When Philip Morris International, Inc. (NYSE:PM) was spun-off from Altria Group, Inc. (NYSE:MO) in March 2008, it retained the right to sell Marlboro cigarettes and other brands (e.g. Merit, Parliament, Virginia Slims) internationally, while Altria retained exclusive sales rights over the U.S. market.
The tobacco industry is seeing sales slowly decline, as more and more customers stop buying cigarettes due to the well-publicized health risks incurred from smoking. This situation seems bleak for Philip Morris, though the revenue and net income figures do not conclusively confirm the tale:
|Year||Revenue ($)||Net Income ($)|
|2011||31.10 billion||8.59 billion|
|2012||31.38 billion||8.80 billion|
|2013||31.22 billion||8.58 billion|
|2014||29.77 billion||7.49 billion|
|2015||26.79 billion||6.87 billion|
The figures do show a decline from 2012 on, but it is not a steep drop. It suggests a slow, steady decline. However, this is not due to a decline in smoking worldwide (the reason for the decline will come later). The figures obscure the key long-term advantage that Philip Morris International has which ensure that shareholders do not get burnt by this stock.
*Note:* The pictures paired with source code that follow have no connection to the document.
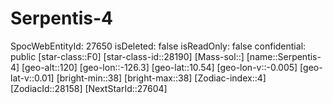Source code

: ﻿---
location: [10.54,-126.3,120]
type: Station
tags:
- astro/Star

---

# Serpentis-4

SpocWebEntityId: 27650
isDeleted: false
isReadOnly: false
confidential: public
[star-class::F0]
[star-class-id::28190]
[Mass-sol::]
[name::Serpentis-4]
[geo-alt::120]
[geo-lon::-126.3]
[geo-lat::10.54]
[geo-lon-v::-0.005]
[geo-lat-v::0.01]
[bright-min::38]
[bright-max::38]
[Zodiac-index::4]
[ZodiacId::28158]
[NextStarId::27604]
The fact that Philip Morris International has all non-US markets to focus on provides them with a significant advantage. Over 80% of smokers globally live in low-income and middle-income nations. Between 2005 and 2014, the Asia-Pacific region, the largest global cigarette market, grew from 54% to 65%. The Asian market will drive growth for Philip Morris International going forward, and the company is focused on increasing sales in Indonesia and the Philippines, while simultaneously expanding its presence in Bangladesh, China, India and Vietnam.
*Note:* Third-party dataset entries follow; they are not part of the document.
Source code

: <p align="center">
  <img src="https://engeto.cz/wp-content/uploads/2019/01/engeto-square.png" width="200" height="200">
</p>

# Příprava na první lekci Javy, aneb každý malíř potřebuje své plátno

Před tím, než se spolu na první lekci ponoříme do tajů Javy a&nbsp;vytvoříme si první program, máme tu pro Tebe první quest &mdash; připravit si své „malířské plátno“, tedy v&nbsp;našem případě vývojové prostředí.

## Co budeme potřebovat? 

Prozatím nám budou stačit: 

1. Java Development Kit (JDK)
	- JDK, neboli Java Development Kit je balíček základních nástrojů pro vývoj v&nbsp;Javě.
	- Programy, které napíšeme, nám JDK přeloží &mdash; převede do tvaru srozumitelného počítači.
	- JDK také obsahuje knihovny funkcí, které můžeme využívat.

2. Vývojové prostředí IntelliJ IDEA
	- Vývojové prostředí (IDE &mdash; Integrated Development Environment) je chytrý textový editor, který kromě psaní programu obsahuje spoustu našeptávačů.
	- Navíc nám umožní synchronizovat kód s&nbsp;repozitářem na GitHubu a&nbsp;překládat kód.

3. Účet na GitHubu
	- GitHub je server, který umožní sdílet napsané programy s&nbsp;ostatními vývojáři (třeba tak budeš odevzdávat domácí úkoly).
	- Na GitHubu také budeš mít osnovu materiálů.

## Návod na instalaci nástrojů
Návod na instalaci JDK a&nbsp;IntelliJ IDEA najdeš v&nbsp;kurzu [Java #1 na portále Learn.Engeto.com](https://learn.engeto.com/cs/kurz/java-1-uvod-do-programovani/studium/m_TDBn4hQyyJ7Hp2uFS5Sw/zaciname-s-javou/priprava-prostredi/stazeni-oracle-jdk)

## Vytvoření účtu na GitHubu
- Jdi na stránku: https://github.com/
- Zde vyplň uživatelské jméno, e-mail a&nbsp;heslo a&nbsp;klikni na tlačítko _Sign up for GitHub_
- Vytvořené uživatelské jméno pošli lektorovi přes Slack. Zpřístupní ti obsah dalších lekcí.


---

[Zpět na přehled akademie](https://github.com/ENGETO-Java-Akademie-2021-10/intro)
The more than 180 markets worldwide in which Philip Morris International sell their products, especially the industry-leading Marlboro brand, include countries which are seeing a rise in smoking (including China, Ireland, Italy, Japan, Kuwait, the Philippines, South Korea, Switzerland, Uruguay and several Eastern European countries), and also contain poorer countries which do not have the sort of tobacco restrictions that are prevalent in North America. The likelihood of those two factors being reversed in the short term is minimal at best.
So, for an investor seeking a high-yielding, sustainable stock to buy and hold for the long term, Philip Morris International in the mid-$90 range with its 4.34% dividend yield is an excellent stock to consider. Furthermore, earnings per share was $4.19 over the past twelve months, and EPS growth over the next five years is estimated at 8.27%, leveling off to 7.1% thereafter. Using a discount rate of 11% - the stock market average - fair value is estimated at $121.05. The stock is thus undervalued by 21% at this time.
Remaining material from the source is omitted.